That Time When We Expelled 60% of all Mexican Citizens in the US…

Mexican and Mexican-American families wait to board Mexico-bound trains in Los Angeles on March 8, 1932. County officials arranged these mass departures as part of “repatriation campaigns,” fueled by fears that Mexicans and Mexican-Americans were taking scarce jobs and government assistance during the Great Depression.

And We Can Do It Again, along with The Somalis, Indians, Haitians etc…

In the bitter winter of 1777-1778, at Valley Forge, our ancestors—those hardy Ethnic Americans of English, Scottish, Irish, German, and Dutch stock—endured frozen feet wrapped in rags, starvation gnawing at their bellies, and the constant specter of death from disease and Hessen bayonets. They sacrificed everything not for some abstract ideal, but for a sacred covenant: a republic built for “ourselves and our posterity,” as the Preamble to the United States Constitution declares. They bled on those icy fields to secure a homeland where their descendants—We the People—could thrive without the dilution of foreign masses eroding our culture, our jobs, and our birthright. Fast forward to the 1930s, amid the Great Depression’s crushing weight, and what do we see? A bold, if imperfect, pushback: the Mexican Repatriation Program, where we DID kick out 2 million Mexicans from America, and 60% of them were U.S. citizens—1.2 million American citizens of Mexican descent removed!

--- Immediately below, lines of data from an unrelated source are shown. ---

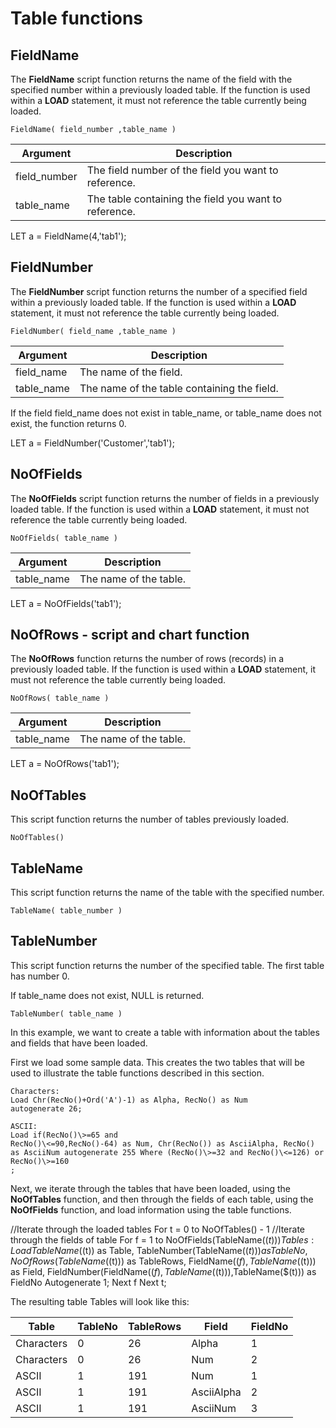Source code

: # Table functions

## FieldName

The  **FieldName** script function returns the name of the field with the specified number
within a previously loaded table. If the function is used within a
 **LOAD** statement, it must not reference the table currently being loaded.

`FieldName( field_number ,table_name )`

| Argument      | Description                                           |
| ------------- | ----------------------------------------------------- |
| field_number | The field number of the field you want to reference.  |
| table_name   | The table containing the field you want to reference. |

LET a = FieldName(4,'tab1');

## FieldNumber

The **FieldNumber** script function returns the number of a specified field within a
previously loaded table. If the function is used within a
 **LOAD** statement, it must not reference the table currently being loaded.

`FieldNumber( field_name ,table_name )`

| Argument    | Description                                 |
| ----------- | ------------------------------------------- |
| field_name | The name of the field.                      |
| table_name | The name of the table containing the field. |

If the field field_name does not exist in table_name, or table_name
does not exist, the function returns 0.

LET a = FieldNumber('Customer','tab1');

## NoOfFields

The **NoOfFields**  script function returns the number of fields in a previously loaded
table. If the function is used within a **LOAD** statement, it must not reference the table currently being loaded.

`NoOfFields( table_name )`

| Argument    | Description            |
| ----------- | ---------------------- |
| table_name | The name of the table. |

LET a = NoOfFields('tab1');

## NoOfRows - script and chart function

The **NoOfRows** function returns the number of rows (records) in a previously loaded
table. If the function is used within a
 **LOAD** statement, it must not reference the table currently being loaded.

`NoOfRows( table_name )`

| Argument    | Description            |
| ----------- | ---------------------- |
| table_name | The name of the table. |

LET a = NoOfRows('tab1');

## NoOfTables

This script function returns the number of tables previously loaded.

`NoOfTables()`

## TableName

This script function returns the name of the table with the specified
number.

`TableName( table_number )`

## TableNumber

This script function returns the number of the specified table. The
first table has number 0.

If table_name does not exist, NULL is returned.

`TableNumber( table_name )`

In this example, we want to create a table with information about the
tables and fields that have been loaded.

First we load some sample data. This creates the two tables that will be
used to illustrate the table functions described in this
section.

```
Characters:
Load Chr(RecNo()+Ord('A')-1) as Alpha, RecNo() as Num
autogenerate 26;

ASCII:
Load if(RecNo()\>=65 and
RecNo()\<=90,RecNo()-64) as Num, Chr(RecNo()) as AsciiAlpha, RecNo() as AsciiNum autogenerate 255 Where (RecNo()\>=32 and RecNo()\<=126) or RecNo()\>=160
;
```

Next, we iterate through the tables that have been loaded, using the
 **NoOfTables** function, and then through the fields of each table, using the
 **NoOfFields** function, and load information using the table
functions.

//Iterate through the loaded tables For t = 0 to NoOfTables() - 1
//Iterate through the fields of table For f = 1 to
NoOfFields(TableName($(t))) Tables: Load TableName($(t)) as Table,
TableNumber(TableName($(t))) as TableNo, NoOfRows(TableName($(t))) as
TableRows, FieldName($(f),TableName($(t))) as Field,
FieldNumber(FieldName($(f),TableName($(t))),TableName($(t))) as FieldNo
Autogenerate 1; Next f Next
t;

The resulting table Tables will look like this:

| Table      | TableNo | TableRows | Field      | FieldNo |
| ---------- | ------- | --------- | ---------- | ------- |
| Characters | 0       | 26        | Alpha      | 1       |
| Characters | 0       | 26        | Num        | 2       |
| ASCII      | 1       | 191       | Num        | 1       |
| ASCII      | 1       | 191       | AsciiAlpha | 2       |
| ASCII      | 1       | 191       | AsciiNum   | 3       |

Yet today, in 2025, as alien hordes like Somalis running billion-dollar welfare scams— talked about all over X.com, Haitians overwhelming many towns like Springfield, Ohio, and Congolese destroying communities across the heartland under the guise of “refugee resettlement,” we’re told by spineless elites that mass removals—let alone denaturalization of entire groups—are impossible, unconstitutional, or inhumane. I say, “nonsense“. If our forbearers could forge a nation from frozen sacrifice, and if President Hoover’s era could expel whole communities without stripping citizenship papers first, then we can—and must—do it again to honor the founding covenant and protect our posterity from betrayal.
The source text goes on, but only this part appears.